Television's Greatest Hits: 65 TV Themes! From the '50s and '60s is a compilation album of television theme songs released by Tee-Vee Toons in 1985 as the first volume of the Television's Greatest Hits series. It was initially released as a double LP record featuring 65 themes from television shows ranging from the 1950s until the late 1960s.

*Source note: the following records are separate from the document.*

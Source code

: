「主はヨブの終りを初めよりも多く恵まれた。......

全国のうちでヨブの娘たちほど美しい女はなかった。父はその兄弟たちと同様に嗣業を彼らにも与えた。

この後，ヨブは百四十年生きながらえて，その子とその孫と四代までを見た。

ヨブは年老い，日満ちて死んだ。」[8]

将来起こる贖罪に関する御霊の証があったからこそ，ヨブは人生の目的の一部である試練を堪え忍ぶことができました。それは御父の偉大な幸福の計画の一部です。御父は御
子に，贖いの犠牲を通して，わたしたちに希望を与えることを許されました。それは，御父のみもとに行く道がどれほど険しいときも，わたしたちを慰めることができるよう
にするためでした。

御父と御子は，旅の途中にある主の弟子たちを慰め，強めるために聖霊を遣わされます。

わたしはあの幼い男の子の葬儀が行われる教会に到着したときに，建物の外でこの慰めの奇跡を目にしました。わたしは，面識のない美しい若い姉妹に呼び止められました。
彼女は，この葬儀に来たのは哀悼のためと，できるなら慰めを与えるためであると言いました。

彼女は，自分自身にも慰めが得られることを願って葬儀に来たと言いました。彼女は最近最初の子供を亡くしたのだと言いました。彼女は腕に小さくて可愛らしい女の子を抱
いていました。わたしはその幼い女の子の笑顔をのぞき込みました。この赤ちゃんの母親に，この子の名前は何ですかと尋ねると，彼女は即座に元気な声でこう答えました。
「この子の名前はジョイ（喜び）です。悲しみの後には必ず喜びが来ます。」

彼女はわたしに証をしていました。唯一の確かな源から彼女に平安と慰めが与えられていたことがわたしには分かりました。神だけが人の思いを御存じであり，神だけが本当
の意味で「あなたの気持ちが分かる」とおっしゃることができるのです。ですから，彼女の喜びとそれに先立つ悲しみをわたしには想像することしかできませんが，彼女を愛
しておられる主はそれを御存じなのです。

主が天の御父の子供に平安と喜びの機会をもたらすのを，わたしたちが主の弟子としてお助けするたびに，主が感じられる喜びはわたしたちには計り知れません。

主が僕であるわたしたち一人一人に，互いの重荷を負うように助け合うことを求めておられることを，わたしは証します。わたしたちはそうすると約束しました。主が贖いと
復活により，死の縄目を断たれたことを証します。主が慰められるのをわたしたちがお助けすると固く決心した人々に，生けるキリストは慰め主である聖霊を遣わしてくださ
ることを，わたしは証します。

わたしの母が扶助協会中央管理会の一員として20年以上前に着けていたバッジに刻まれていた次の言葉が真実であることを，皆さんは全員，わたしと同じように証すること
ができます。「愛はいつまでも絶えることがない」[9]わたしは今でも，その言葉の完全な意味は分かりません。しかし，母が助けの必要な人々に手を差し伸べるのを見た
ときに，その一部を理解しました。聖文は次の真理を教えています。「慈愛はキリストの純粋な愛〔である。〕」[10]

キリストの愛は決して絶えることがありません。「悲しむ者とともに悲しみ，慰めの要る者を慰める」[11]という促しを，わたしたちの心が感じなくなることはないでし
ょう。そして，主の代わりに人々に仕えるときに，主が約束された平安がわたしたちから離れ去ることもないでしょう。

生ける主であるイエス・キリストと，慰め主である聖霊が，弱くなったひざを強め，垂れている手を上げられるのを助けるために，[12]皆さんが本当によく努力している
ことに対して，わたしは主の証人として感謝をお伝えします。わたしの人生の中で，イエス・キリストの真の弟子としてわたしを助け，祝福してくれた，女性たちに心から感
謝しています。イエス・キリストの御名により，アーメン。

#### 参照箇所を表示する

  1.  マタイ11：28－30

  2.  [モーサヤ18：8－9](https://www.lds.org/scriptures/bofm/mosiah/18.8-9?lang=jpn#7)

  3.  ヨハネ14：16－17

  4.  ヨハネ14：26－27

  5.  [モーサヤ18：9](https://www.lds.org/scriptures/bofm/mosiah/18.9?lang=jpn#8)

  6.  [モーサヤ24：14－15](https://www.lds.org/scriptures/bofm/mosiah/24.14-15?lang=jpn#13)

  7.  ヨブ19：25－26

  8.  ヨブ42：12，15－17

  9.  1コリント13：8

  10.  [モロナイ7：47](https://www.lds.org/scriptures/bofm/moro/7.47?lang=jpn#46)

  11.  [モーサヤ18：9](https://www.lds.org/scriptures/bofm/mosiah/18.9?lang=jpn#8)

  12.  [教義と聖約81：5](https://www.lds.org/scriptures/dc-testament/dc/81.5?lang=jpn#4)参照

The album catalog was later acquired by Bicycle Music Company. In September 2011, Los Angeles-based Oglio Records announced they were releasing the Television's Greatest Hits song catalog after entering into an arrangement Bicycle. A series of 9 initial "6-packs" including some of the songs from the album has been announced for 2011.

Professional ratings
Review scores
| Source | Rating |
| Allmusic | Star Half star |

== Releases ==
The album's content varied from the original 1985 LP and cassette releases to the later CD re-release. Don Pardo "hosted" the original LP and cassette versions with spoken segments at the start of the album and at the end of each side, resulting in five tracks exclusive to the analog formats:
- The first track on the first record/tape, side one, begins with a musical sample of Edvard Grieg's "Morning Mood" from the Peer Gynt suite, which is interrupted by Don Pardo beginning the "broadcast day."
- Side one concludes with a faux test announcement of the Emergency Broadcast System, leading into the "Duck and Cover" song (from the 1951 Civil Defense education film of the same name.)
- Side two concludes with easy-listening music and Pardo making announcements of the "station" having technical difficulties and to please stand by. This was also sampled on Hexstatic's album Rewind.
- Side three (the first side on the second record/tape) concludes with a medley of news themes and announcer voices, led off by Pardo announcing a faux news bulletin interrupting the "broadcast" over a music sample of Beethoven's 9th Symphony, specifically the "Scherzo" movement.
- Side four (and the whole album) concludes with Don Pardo signing-off the "broadcast day" with a recording of the United States national anthem (enhanced with explosion and firework sounds near the end), and then fades on a test pattern tone (signaling the "station" has gone off the air.)

== Track listing ==
NOTE: An asterisk (*) designates a track that was re-recorded for either a later season of the TV show, a single/album by the theme song artist or this album. A double asterisk (**) denotes a track exclusive to the record and cassette versions only, and, except for the Japanese release on CBS/Sony, do not show up on any CD version.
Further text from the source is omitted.